TASK PROMPT:
Provide again, from the entries below, every line from the one containing "2022-01-07 | 2022-01-08 |" through the one containing "2022-02-21 | 2022-02-22 |", exactly as written, and no other line.

= = =

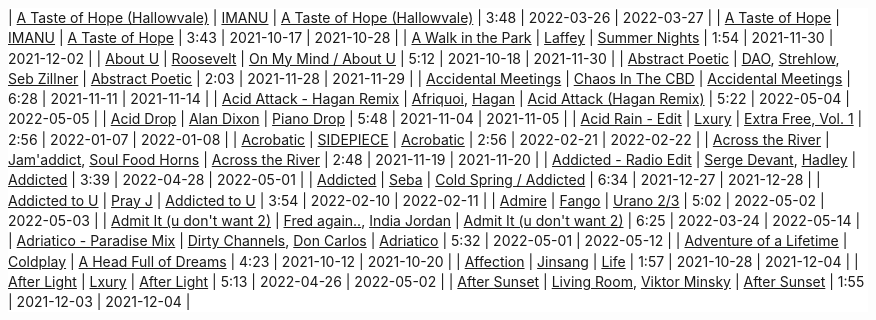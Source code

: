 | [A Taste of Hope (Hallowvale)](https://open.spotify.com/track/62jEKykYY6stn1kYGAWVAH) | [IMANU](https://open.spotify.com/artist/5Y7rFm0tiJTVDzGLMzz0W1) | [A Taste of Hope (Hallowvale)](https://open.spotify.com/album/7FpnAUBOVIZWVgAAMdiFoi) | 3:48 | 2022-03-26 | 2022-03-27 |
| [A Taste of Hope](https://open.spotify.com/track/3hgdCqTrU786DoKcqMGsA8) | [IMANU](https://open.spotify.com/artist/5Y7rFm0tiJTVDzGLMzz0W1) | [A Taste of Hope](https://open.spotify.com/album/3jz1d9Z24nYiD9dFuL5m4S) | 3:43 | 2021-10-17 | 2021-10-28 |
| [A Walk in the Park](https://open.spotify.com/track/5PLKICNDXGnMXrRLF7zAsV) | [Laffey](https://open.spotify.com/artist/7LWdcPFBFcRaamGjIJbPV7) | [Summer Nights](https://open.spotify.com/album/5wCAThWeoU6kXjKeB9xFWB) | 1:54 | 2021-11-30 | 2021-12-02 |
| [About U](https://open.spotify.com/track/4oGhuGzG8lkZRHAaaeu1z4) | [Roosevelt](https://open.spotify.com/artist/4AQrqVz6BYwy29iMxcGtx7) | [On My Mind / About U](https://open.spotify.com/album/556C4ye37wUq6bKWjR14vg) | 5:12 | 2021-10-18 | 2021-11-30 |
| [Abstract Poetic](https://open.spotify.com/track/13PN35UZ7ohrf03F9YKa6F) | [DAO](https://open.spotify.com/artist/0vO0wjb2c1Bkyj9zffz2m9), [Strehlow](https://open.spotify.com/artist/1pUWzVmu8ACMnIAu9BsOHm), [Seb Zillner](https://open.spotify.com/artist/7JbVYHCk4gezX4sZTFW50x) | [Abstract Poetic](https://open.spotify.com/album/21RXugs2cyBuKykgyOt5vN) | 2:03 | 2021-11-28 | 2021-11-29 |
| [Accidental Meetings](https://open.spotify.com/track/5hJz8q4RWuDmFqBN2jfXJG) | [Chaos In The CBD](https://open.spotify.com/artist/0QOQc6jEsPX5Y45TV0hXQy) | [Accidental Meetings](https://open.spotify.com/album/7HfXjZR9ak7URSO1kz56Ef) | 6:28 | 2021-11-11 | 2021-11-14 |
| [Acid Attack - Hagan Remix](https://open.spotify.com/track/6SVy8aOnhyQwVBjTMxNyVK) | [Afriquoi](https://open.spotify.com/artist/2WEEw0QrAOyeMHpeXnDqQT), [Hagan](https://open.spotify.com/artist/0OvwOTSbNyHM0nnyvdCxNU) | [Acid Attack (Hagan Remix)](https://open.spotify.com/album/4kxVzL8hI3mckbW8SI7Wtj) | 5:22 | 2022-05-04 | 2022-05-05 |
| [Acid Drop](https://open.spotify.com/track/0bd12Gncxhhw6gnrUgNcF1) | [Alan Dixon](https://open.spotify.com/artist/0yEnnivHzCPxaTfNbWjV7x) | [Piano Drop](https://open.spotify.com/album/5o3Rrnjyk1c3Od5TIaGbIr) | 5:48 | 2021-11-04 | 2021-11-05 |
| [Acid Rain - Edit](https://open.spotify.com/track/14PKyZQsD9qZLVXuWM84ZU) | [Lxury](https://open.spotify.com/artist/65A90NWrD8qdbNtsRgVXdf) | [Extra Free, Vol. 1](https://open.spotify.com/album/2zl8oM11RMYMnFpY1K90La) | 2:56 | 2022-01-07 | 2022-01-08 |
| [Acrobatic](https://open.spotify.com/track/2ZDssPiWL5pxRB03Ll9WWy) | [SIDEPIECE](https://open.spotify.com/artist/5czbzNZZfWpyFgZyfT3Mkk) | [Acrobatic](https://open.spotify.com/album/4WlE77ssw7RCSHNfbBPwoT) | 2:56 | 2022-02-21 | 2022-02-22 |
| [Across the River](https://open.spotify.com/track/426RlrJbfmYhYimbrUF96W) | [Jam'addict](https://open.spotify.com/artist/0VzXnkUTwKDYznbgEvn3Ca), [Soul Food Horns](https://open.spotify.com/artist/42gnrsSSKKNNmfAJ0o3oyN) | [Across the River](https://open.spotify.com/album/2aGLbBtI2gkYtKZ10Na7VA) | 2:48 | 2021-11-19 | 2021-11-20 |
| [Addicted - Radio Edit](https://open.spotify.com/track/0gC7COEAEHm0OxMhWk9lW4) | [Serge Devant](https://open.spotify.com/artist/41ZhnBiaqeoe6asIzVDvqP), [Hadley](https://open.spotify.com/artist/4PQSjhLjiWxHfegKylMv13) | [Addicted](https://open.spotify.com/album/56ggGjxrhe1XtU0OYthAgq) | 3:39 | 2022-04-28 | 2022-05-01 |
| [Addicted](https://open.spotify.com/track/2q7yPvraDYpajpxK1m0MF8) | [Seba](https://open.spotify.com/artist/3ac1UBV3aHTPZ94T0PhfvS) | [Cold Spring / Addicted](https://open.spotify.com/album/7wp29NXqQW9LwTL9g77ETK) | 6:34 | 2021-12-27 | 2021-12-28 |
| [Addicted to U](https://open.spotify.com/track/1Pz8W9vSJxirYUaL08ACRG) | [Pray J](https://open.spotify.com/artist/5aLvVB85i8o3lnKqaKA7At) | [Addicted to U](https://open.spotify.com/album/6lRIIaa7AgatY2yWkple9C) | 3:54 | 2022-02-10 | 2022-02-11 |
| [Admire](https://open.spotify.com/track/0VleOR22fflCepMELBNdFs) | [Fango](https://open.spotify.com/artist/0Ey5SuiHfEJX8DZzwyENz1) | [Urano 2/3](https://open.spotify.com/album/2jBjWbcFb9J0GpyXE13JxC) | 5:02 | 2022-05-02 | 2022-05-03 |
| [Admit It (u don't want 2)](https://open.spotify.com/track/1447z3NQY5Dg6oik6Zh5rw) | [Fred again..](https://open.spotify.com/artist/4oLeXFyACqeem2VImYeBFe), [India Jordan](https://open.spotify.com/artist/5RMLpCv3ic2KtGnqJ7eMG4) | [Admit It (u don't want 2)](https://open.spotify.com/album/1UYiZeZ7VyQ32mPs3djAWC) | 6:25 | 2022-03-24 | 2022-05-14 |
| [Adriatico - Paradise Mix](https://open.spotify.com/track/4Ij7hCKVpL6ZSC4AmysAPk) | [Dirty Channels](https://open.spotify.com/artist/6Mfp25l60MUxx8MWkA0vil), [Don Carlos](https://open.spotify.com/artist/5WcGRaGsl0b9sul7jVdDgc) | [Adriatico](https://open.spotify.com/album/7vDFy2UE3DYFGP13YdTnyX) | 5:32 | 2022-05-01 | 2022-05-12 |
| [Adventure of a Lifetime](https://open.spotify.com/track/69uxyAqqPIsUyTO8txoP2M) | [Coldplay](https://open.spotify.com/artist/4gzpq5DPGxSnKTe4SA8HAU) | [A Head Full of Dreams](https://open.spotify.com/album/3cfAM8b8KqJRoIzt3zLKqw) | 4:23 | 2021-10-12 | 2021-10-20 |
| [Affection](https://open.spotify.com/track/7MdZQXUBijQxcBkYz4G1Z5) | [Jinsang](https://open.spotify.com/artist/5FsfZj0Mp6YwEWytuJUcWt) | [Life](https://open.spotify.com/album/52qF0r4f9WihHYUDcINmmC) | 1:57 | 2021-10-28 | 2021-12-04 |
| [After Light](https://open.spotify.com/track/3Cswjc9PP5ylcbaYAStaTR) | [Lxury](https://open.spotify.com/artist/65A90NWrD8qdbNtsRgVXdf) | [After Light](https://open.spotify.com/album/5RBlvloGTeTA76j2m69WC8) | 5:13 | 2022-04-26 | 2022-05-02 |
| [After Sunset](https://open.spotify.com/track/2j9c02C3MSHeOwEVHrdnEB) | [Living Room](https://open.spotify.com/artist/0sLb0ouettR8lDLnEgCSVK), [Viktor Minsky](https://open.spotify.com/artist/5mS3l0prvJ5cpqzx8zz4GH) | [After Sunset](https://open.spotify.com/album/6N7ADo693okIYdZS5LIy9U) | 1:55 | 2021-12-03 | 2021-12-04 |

= = =

TASK ANSWER:
| [Acid Rain - Edit](https://open.spotify.com/track/14PKyZQsD9qZLVXuWM84ZU) | [Lxury](https://open.spotify.com/artist/65A90NWrD8qdbNtsRgVXdf) | [Extra Free, Vol. 1](https://open.spotify.com/album/2zl8oM11RMYMnFpY1K90La) | 2:56 | 2022-01-07 | 2022-01-08 |
| [Acrobatic](https://open.spotify.com/track/2ZDssPiWL5pxRB03Ll9WWy) | [SIDEPIECE](https://open.spotify.com/artist/5czbzNZZfWpyFgZyfT3Mkk) | [Acrobatic](https://open.spotify.com/album/4WlE77ssw7RCSHNfbBPwoT) | 2:56 | 2022-02-21 | 2022-02-22 |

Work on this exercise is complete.